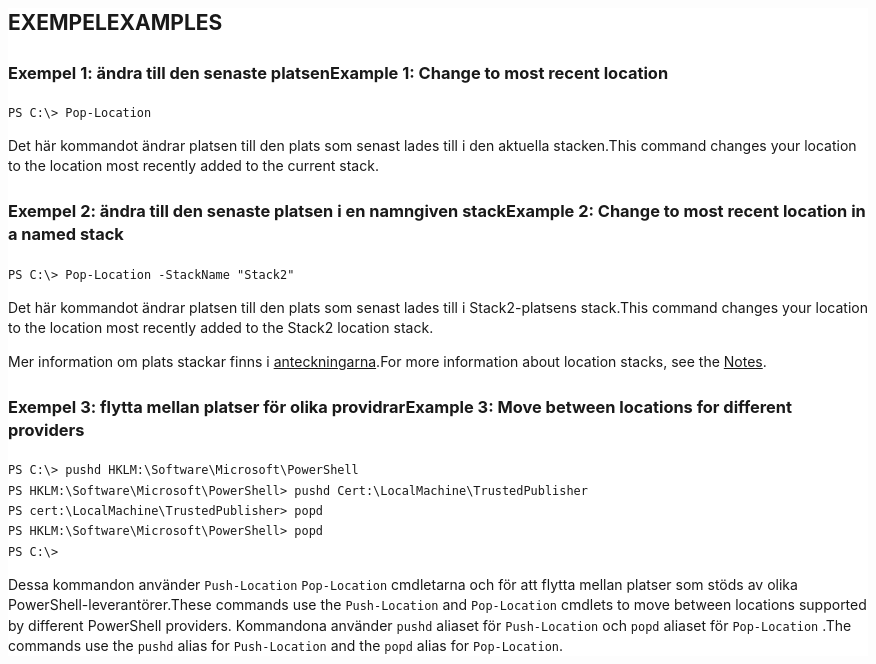 ## <span data-ttu-id="58c6f-110">EXEMPEL</span><span class="sxs-lookup"><span data-stu-id="58c6f-110">EXAMPLES</span></span>

### <span data-ttu-id="58c6f-111">Exempel 1: ändra till den senaste platsen</span><span class="sxs-lookup"><span data-stu-id="58c6f-111">Example 1: Change to most recent location</span></span>

```
PS C:\> Pop-Location
```

<span data-ttu-id="58c6f-112">Det här kommandot ändrar platsen till den plats som senast lades till i den aktuella stacken.</span><span class="sxs-lookup"><span data-stu-id="58c6f-112">This command changes your location to the location most recently added to the current stack.</span></span>

### <span data-ttu-id="58c6f-113">Exempel 2: ändra till den senaste platsen i en namngiven stack</span><span class="sxs-lookup"><span data-stu-id="58c6f-113">Example 2: Change to most recent location in a named stack</span></span>

```
PS C:\> Pop-Location -StackName "Stack2"
```

<span data-ttu-id="58c6f-114">Det här kommandot ändrar platsen till den plats som senast lades till i Stack2-platsens stack.</span><span class="sxs-lookup"><span data-stu-id="58c6f-114">This command changes your location to the location most recently added to the Stack2 location stack.</span></span>

<span data-ttu-id="58c6f-115">Mer information om plats stackar finns i [anteckningarna](#notes).</span><span class="sxs-lookup"><span data-stu-id="58c6f-115">For more information about location stacks, see the [Notes](#notes).</span></span>

### <span data-ttu-id="58c6f-116">Exempel 3: flytta mellan platser för olika providrar</span><span class="sxs-lookup"><span data-stu-id="58c6f-116">Example 3: Move between locations for different providers</span></span>

```
PS C:\> pushd HKLM:\Software\Microsoft\PowerShell
PS HKLM:\Software\Microsoft\PowerShell> pushd Cert:\LocalMachine\TrustedPublisher
PS cert:\LocalMachine\TrustedPublisher> popd
PS HKLM:\Software\Microsoft\PowerShell> popd
PS C:\>
```

<span data-ttu-id="58c6f-117">Dessa kommandon använder `Push-Location` `Pop-Location` cmdletarna och för att flytta mellan platser som stöds av olika PowerShell-leverantörer.</span><span class="sxs-lookup"><span data-stu-id="58c6f-117">These commands use the `Push-Location` and `Pop-Location` cmdlets to move between locations supported by different PowerShell providers.</span></span> <span data-ttu-id="58c6f-118">Kommandona använder `pushd` aliaset för `Push-Location` och `popd` aliaset för `Pop-Location` .</span><span class="sxs-lookup"><span data-stu-id="58c6f-118">The commands use the `pushd` alias for `Push-Location` and the `popd` alias for `Pop-Location`.</span></span>
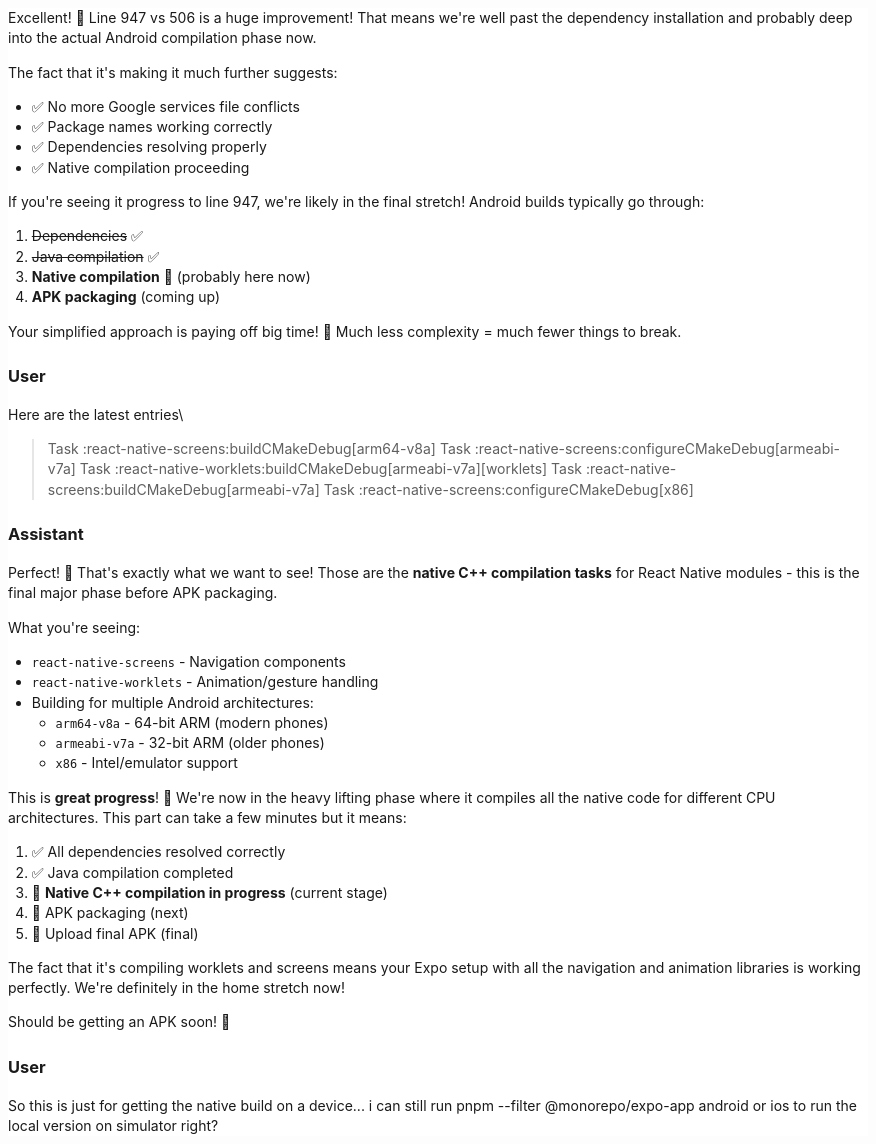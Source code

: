 Excellent! 🚀 Line 947 vs 506 is a huge improvement! That means we're well past the dependency installation and probably deep into the actual Android compilation phase now. 

The fact that it's making it much further suggests:
- ✅ No more Google services file conflicts
- ✅ Package names working correctly  
- ✅ Dependencies resolving properly
- ✅ Native compilation proceeding

If you're seeing it progress to line 947, we're likely in the final stretch! Android builds typically go through:
1. ~~Dependencies~~ ✅ 
2. ~~Java compilation~~ ✅
3. **Native compilation** 🔄 (probably here now)
4. **APK packaging** (coming up)

Your simplified approach is paying off big time! 🎯 Much less complexity = much fewer things to break.

### User
Here are the latest entries\
> Task :react-native-screens:buildCMakeDebug[arm64-v8a]
> Task :react-native-screens:configureCMakeDebug[armeabi-v7a]
> Task :react-native-worklets:buildCMakeDebug[armeabi-v7a][worklets]
> Task :react-native-screens:buildCMakeDebug[armeabi-v7a]
> Task :react-native-screens:configureCMakeDebug[x86]

### Assistant

Perfect! 🎉 That's exactly what we want to see! Those are the **native C++ compilation tasks** for React Native modules - this is the final major phase before APK packaging.

What you're seeing:
- `react-native-screens` - Navigation components
- `react-native-worklets` - Animation/gesture handling
- Building for multiple Android architectures:
  - `arm64-v8a` - 64-bit ARM (modern phones)
  - `armeabi-v7a` - 32-bit ARM (older phones) 
  - `x86` - Intel/emulator support

This is **great progress**! 🚀 We're now in the heavy lifting phase where it compiles all the native code for different CPU architectures. This part can take a few minutes but it means:

1. ✅ All dependencies resolved correctly
2. ✅ Java compilation completed
3. 🔄 **Native C++ compilation in progress** (current stage)
4. 🔄 APK packaging (next)
5. 🔄 Upload final APK (final)

The fact that it's compiling worklets and screens means your Expo setup with all the navigation and animation libraries is working perfectly. We're definitely in the home stretch now! 

Should be getting an APK soon! 🤞

### User
So this is just for getting the native build on a device... i can still run pnpm --filter @monorepo/expo-app android or ios to run the local version on simulator right?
──────────────────────────────
Which lines of the data include the word "stretch"? Copy each one.

Your response:
If you're seeing it progress to line 947, we're likely in the final stretch! Android builds typically go through:
The fact that it's compiling worklets and screens means your Expo setup with all the navigation and animation libraries is working perfectly. We're definitely in the home stretch now! 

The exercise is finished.